Now let's work out the equation of the plane in component form. Suppose that, in some coordinates system, the normal vector is n = ai + bj + ck and the initial point has position vector r0 = x0i + y0j + z0k. For a generic point on the plane with position vector
r = xi + yj + zk,

r - r0 = (x - x0)i + (y - y0)j + (z - z0)k

so the point-normal equation n•(r - r0) = 0 transforms into

a(x - x0) + b(y - y0) + c(z - z0) = 0.

This equation is known as the standard form of the equation of the plane. If you expand it and simplify, you get

ax + by + cz = d

where d = n•r0 = ax0 + by0 + cz0.

If you work with the unexpanded form of the standard equation, it's easy to see where the initial point and normal vector occur: the coordinates of the point are subtracted from x, y and z inside the brackets and the components of the normal vector multiply the brackets.

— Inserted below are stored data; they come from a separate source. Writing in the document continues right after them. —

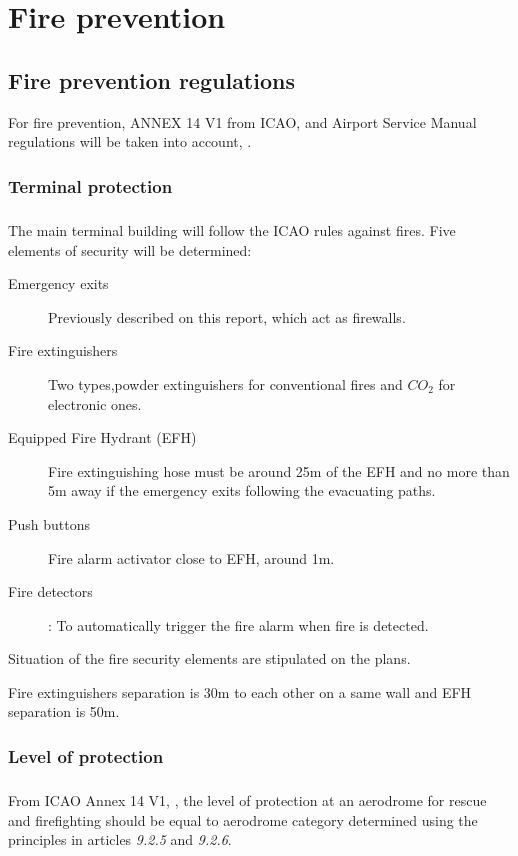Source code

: \chapter{Fire prevention}
	\section{Fire prevention regulations }
	For fire prevention, ANNEX 14 V1 from ICAO, \cite{Standards2016} and Airport Service Manual regulations will be taken into account, \cite{InternationalCivilAviationOrganisation2014}.
		\subsection{Terminal protection}
		\paragraph{} The main terminal building will follow the ICAO rules against fires. Five elements of security will be determined:
		
		\begin{description}
			\item[Emergency exits] Previously described on this report, which act as firewalls.
			\item[Fire extinguishers] Two types,powder extinguishers for conventional fires and $CO_2$ for electronic ones.
			\item[Equipped Fire Hydrant (EFH)] Fire extinguishing hose must be around 25m of the EFH and no more than 5m away if the emergency exits following the evacuating paths.
			\item[Push buttons] Fire alarm activator close to EFH, around 1m.
			\item[Fire detectors]: To automatically trigger the fire alarm when fire is detected.
		\end{description}
	Situation of the fire security elements are stipulated on the plans.
	
	Fire extinguishers separation is 30m to each other on a same wall and EFH separation is 50m.
	
		\subsection{Level of protection}
		\paragraph{} From ICAO Annex 14 V1, \cite{Standards2016}, the level of protection at an aerodrome for rescue and firefighting should be equal to aerodrome category determined using the principles in articles \textit{9.2.5} and \textit{9.2.6}.
		
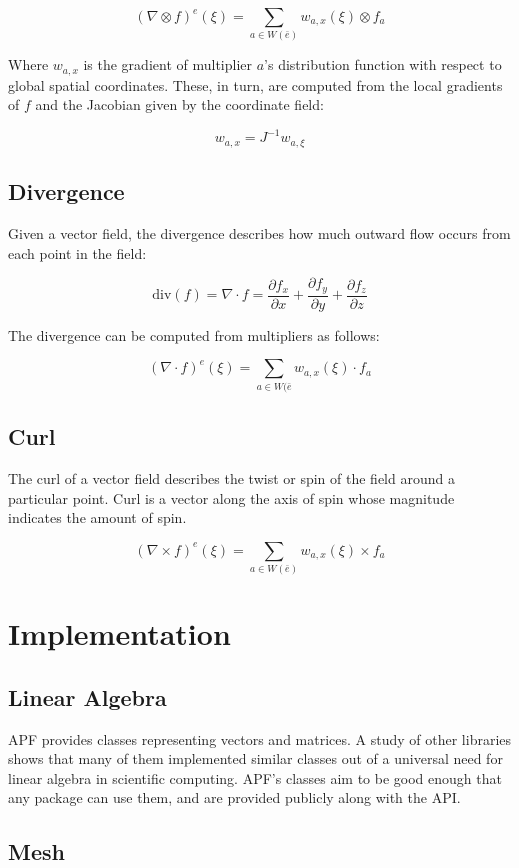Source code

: \documentclass{article}
\begin{document}
\[(\nabla \otimes f)^e(\xi) = \sum_{a\in W(\bar{e})} w_{a,x}(\xi) \otimes f_a\]

Where $w_{a,x}$ is the gradient of multiplier $a$'s distribution function with respect
to global spatial coordinates.
These, in turn, are computed from the local gradients of $f$ and the Jacobian
given by the coordinate field:

\[w_{a,x} = J^{-1}w_{a,\xi}\]

\subsection{Divergence}

Given a vector field, the divergence describes how much outward
flow occurs from each point in the field:

\[\text{div}(f) = \nabla \cdot f =
\frac{\partial f_x}{\partial x} +
\frac{\partial f_y}{\partial y} +
\frac{\partial f_z}{\partial z}\]

The divergence can be computed from multipliers as follows:

\[(\nabla \cdot f)^e(\xi) = \sum_{a\in W(\bar{e}} w_{a,x}(\xi) \cdot f_a\]

\subsection{Curl}

The curl of a vector field describes the twist or spin of the field around
a particular point.
Curl is a vector along the axis of spin whose magnitude indicates the
amount of spin.

\[(\nabla \times f)^e(\xi) =
\sum_{a\in W(\bar{e})} w_{a,x}(\xi) \times f_a\]

\section{Implementation}

\subsection{Linear Algebra}

APF provides classes representing vectors and matrices.
A study of other libraries shows that many of them implemented similar classes
out of a universal need for linear algebra in scientific computing.
APF's classes aim to be good enough that any package can use them,
and are provided publicly along with the API.

\subsection{Mesh}
\end{document}
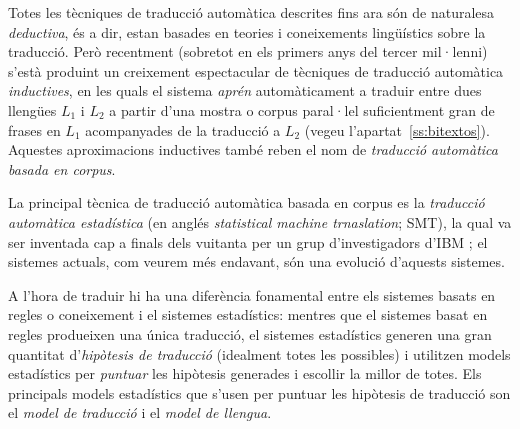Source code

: 

Totes les tècniques de traducció automàtica descrites fins ara són de
naturalesa \emph{deductiva}, és a dir, estan basades en teories i
coneixements lingüístics sobre la traducció. Però recentment (sobretot
en els primers anys del tercer mil·lenni) s'està produint un
creixement espectacular de tècniques de traducció automàtica
\emph{inductives}, en les quals el sistema \emph{aprén} automàticament
a traduir entre dues llengües $L_1$ i $L_2$ a partir d'una mostra o
corpus paral·lel suficientment gran de frases en $L_1$ acompanyades de
la traducció a $L_2$ (vegeu l'apartat~\ref{ss:bitextos}). Aquestes
aproximacions inductives també reben el nom de \emph{traducció
  automàtica basada en corpus}.

La principal tècnica de traducció automàtica basada en corpus es la
\emph{traducció automàtica estadística} (en anglés \emph{statistical
  machine trnaslation}; SMT), la qual va ser inventada cap a finals
dels vuitanta per un grup d'investigadors d'IBM \citep{brown90j}; el
sistemes actuals, com veurem més endavant, són una evolució d'aquests
sistemes.

A l'hora de traduir hi ha una diferència fonamental entre els sistemes
basats en regles o coneixement i el sistemes estadístics: mentres que
el sistemes basat en regles produeixen una única traducció, el
sistemes estadístics generen una gran quantitat d'\emph{hipòtesis de
  traducció} (idealment totes les possibles) i utilitzen models
estadístics per \emph{puntuar} les hipòtesis generades i escollir la
millor de totes. Els principals models estadístics que s'usen per
puntuar les hipòtesis de traducció son el \emph{model de traducció} i
el \emph{model de llengua}.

Thus the plane through the point (1, 0, -2) with normal vector [3, -5, 1] has standard equation

3(x - 1) + (-5)(y - 0) + 1(z - (-2)) = 0.

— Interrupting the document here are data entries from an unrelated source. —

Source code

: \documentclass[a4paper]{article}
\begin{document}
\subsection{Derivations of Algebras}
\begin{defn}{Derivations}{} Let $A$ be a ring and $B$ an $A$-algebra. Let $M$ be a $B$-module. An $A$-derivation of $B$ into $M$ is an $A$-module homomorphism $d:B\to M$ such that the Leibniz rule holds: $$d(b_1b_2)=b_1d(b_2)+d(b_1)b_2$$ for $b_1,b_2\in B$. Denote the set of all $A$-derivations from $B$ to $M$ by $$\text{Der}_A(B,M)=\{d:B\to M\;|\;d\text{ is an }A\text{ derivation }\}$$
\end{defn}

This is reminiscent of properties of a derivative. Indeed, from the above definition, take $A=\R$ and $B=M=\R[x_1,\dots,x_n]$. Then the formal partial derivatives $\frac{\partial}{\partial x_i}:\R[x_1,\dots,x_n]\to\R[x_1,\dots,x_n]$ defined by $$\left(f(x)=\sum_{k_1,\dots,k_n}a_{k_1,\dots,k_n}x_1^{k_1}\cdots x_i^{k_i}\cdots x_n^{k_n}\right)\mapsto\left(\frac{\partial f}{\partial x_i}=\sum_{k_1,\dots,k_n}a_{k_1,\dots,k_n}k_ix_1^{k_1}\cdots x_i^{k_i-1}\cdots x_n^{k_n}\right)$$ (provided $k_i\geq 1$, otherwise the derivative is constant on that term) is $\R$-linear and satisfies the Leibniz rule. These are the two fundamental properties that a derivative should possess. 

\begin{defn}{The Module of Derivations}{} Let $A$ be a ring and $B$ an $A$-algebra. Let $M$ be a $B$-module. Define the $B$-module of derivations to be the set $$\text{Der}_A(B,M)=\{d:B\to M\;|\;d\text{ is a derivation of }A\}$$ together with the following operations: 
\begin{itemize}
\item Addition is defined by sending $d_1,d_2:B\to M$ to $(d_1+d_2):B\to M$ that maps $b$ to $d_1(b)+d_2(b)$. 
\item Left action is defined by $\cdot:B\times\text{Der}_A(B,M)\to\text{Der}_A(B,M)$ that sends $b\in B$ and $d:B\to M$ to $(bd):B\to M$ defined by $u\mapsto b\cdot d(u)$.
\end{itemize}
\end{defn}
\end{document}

which can be simplified to 3x -5y + z = 1.

Any equation in the form ax + by + cz = d represents a plane with normal vector n = ai + bj + ck, so, for example, the equation
2x - 5y + 7z =11 represents a plane with normal vector n = 2i - 5j + 7k.

Suppose you are given a plane with standard equation 3x - 4y + z = 5. How would you describe the plane 6x - 8y + 2z = 10 relative to the original plane? the plane 3x - 4y + z = 6?  the plane
3x - 4y + z = 0?

Standard equations for some special planes.

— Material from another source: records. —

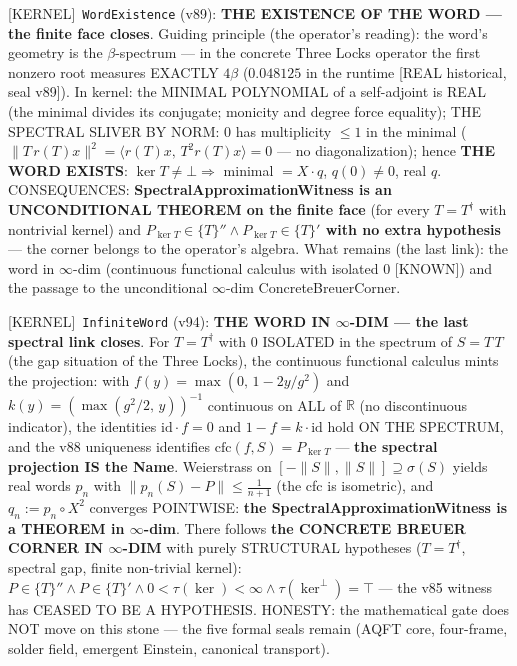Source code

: \documentclass[11pt]{article}
\providecommand{\kernelmk}[1]{\textsf{[KERNEL]}~\texttt{#1}}\providecommand{\knownmk}[1]{\textsf{[KNOWN]}~{#1}}\providecommand{\statusmk}[1]{\textsf{[#1]}}
\theoremstyle{definition}\newtheorem{deriv}{Derivation}
\begin{document}
\kernelmk{WordExistence} (v89): \textbf{THE EXISTENCE OF THE WORD --- the finite face closes}. Guiding principle (the operator's reading): the word's geometry is the $\beta$-spectrum --- in the concrete Three Locks operator the first nonzero root measures EXACTLY $4\beta$ ($0.048125$ in the runtime [REAL historical, seal v89]). In kernel: the MINIMAL POLYNOMIAL of a self-adjoint is REAL (the minimal divides its conjugate; monicity and degree force equality); THE SPECTRAL SLIVER BY NORM: $0$ has multiplicity $\le1$ in the minimal ($\|T\,r(T)x\|^2=\langle r(T)x,\,T^2r(T)x\rangle=0$ --- no diagonalization); hence \textbf{THE WORD EXISTS}: $\ker T\neq\bot\Rightarrow$ minimal $=X\cdot q$, $q(0)\neq0$, real $q$. CONSEQUENCES: \textbf{SpectralApproximationWitness is an UNCONDITIONAL THEOREM on the finite face} (for every $T=T^\dagger$ with nontrivial kernel) and \textbf{$P_{\ker T}\in\{T\}''\wedge P_{\ker T}\in\{T\}'$ with no extra hypothesis} --- the corner belongs to the operator's algebra. What remains (the last link): the word in $\infty$-dim (continuous functional calculus with isolated $0$ [KNOWN]) and the passage to the unconditional $\infty$-dim ConcreteBreuerCorner.

\kernelmk{InfiniteWord} (v94): \textbf{THE WORD IN $\infty$-DIM --- the last spectral link closes}. For $T=T^\dagger$ with $0$ ISOLATED in the spectrum of $S=T\,T$ (the gap situation of the Three Locks), the continuous functional calculus mints the projection: with $f(y)=\max(0,\,1-2y/g^2)$ and $k(y)=(\max(g^2/2,\,y))^{-1}$ continuous on ALL of $\mathbb R$ (no discontinuous indicator), the identities $\mathrm{id}\cdot f=0$ and $1-f=k\cdot\mathrm{id}$ hold ON THE SPECTRUM, and the v88 uniqueness identifies $\mathrm{cfc}(f,S)=P_{\ker T}$ --- \textbf{the spectral projection IS the Name}. Weierstrass on $[-\|S\|,\|S\|]\supseteq\sigma(S)$ yields real words $p_n$ with $\|p_n(S)-P\|\le\tfrac1{n+1}$ (the cfc is isometric), and $q_n:=p_n\circ X^2$ converges POINTWISE: \textbf{the SpectralApproximationWitness is a THEOREM in $\infty$-dim}. There follows \textbf{the CONCRETE BREUER CORNER IN $\infty$-DIM} with purely STRUCTURAL hypotheses ($T=T^\dagger$, spectral gap, finite non-trivial kernel): $P\in\{T\}''\wedge P\in\{T\}'\wedge 0<\tau(\ker)<\infty\wedge\tau(\ker^\perp)=\top$ --- the v85 witness has CEASED TO BE A HYPOTHESIS. HONESTY: the mathematical gate does NOT move on this stone --- the five formal seals remain (AQFT core, four-frame, solder field, emergent Einstein, canonical transport).
\end{document}
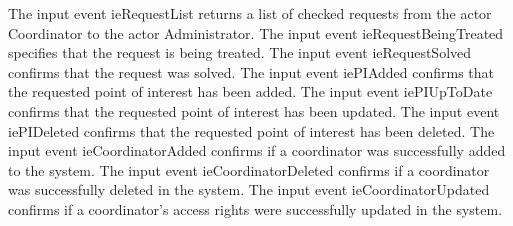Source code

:\begin{actortable}
							 {The input event ieRequestList returns a list of checked requests from the actor Coordinator 
							 to the actor Administrator.}
							 {The input event ieRequestBeingTreated specifies that the request is being treated.}
							 {The input event ieRequestSolved confirms that the request was solved.}
							 {The input event iePIAdded confirms that the requested point of interest has been added.}
							 {The input event iePIUpToDate confirms that the requested point of interest has been updated.}
							 {The input event iePIDeleted confirms that the requested point of interest has been deleted.}
							 {The input event ieCoordinatorAdded confirms if a coordinator was successfully added to the system.}
							 {The input event ieCoordinatorDeleted confirms if a coordinator was successfully deleted in the system.}
							 {The input event ieCoordinatorUpdated confirms if a coordinator's access rights were successfully updated in the system.}
	
\end{actortable}

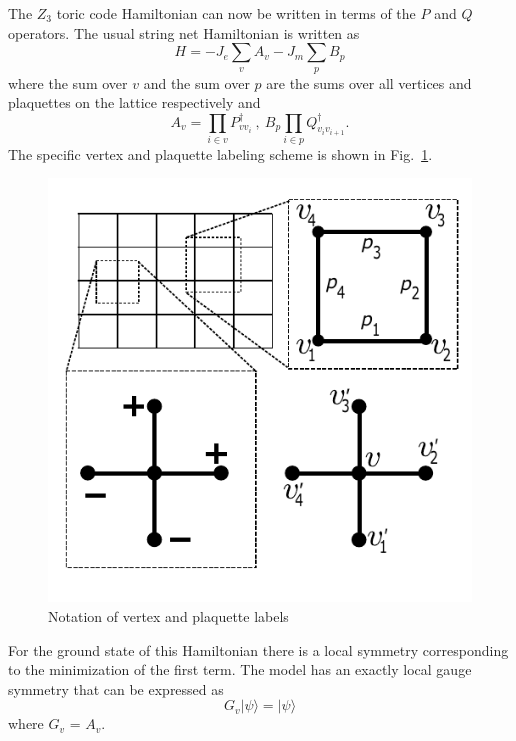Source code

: \documentclass[twocolumn,prb,aps,floatfix,superscriptaddress]{revtex4-1}
\begin{document}
        The $Z_3$ toric code Hamiltonian can now be written in terms of the $P$ and $Q$ operators. The
        usual string net Hamiltonian is written as 
        \begin{equation}
            H = - J_e \sum_v A_v - J_m \sum_p B_p
        \end{equation}
        where the sum over $v$ and the sum over $p$ are the sums over all vertices and plaquettes on
        the lattice respectively and 
        \begin{equation}
            A_v = \prod_{i\in v} P^\dagger_{vv_i}~,~ B_p \prod_{i\in p} Q^\dagger_{v_iv_{i+1}}
            .
        \end{equation}
        The specific vertex and plaquette labeling scheme is shown in Fig.~\ref{fig:vertex_link_labels}.
        \begin{figure}[htpb]
            \centering
            \includegraphics[width=0.8\linewidth]{vertex_link_gauge_def}
            \caption{Notation of vertex and plaquette labels}
            \label{fig:vertex_link_labels}
        \end{figure}
        For the ground state of this Hamiltonian there is a local symmetry corresponding to the
        minimization of the first term. The model has an exactly local gauge symmetry that can be
        expressed as
        \begin{equation}
            G_v | \psi \rangle= | \psi \rangle
        \end{equation}
        where $G_v$ = $A_v$.
\end{document}
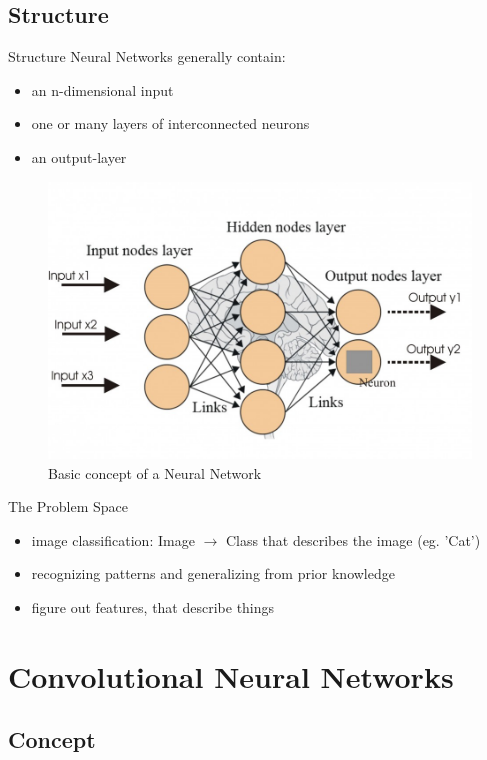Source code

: \documentclass[12pt]{beamer}
\begin{document}
\subsection{Structure}
\begin{frame}{Structure}
Neural Networks generally contain:
  \begin{itemize}
     \item an n-dimensional input 
     \item one or many layers of interconnected neurons
     \item an output-layer
  \end{itemize}
\begin{figure}
\centering
\includegraphics[width=0.5\linewidth]{images/principle.jpg}
\caption{Basic concept of a Neural Network}
\label{fig:principle}

\end{figure}

\end{frame}

\begin{frame}{The Problem Space}
  \begin{itemize}
  \item image classification: Image $\rightarrow$ Class that describes the image (eg. 'Cat')
  \item recognizing patterns and generalizing from prior knowledge 
  \item figure out features, that describe things
  \end{itemize}
\end{frame}

\section{Convolutional Neural Networks}
\subsection{Concept}
\end{document}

• Planes through the origin must have standard equations of the form
  ax + by + cz = 0, since the values x = 0, y = 0, z = 0 must satisfy the equation.
  
  
• The x-y-plane passes through the origin and has normal vector k, so its standard equation is
                     0(x - 0) + 0(y - 0) + 1(z - 0) = 0 ,   i.e.  z = 0.
  Similarly, the y-z-plane has standard equation x = 0 and the x-z-plane has standard equation y = 0.
  
  
• A plane parallel to the x-y-plane must have a standard equation z = d for some d, since it has normal vector k. A plane parallel to the y-z-plane has equation x = d, and one parallel to the x-z-plane has equation y = d.
  
  
• The normal of a plane parallel to the z-axis must be perpendicular to k, so the k-component of the normal vector is 0. The plane thus has the form ax + by = d. Similarly, a plane parallel to the y-axis has equation ax + cz = d, and one parallel to the x-axis has equation by + cz = d.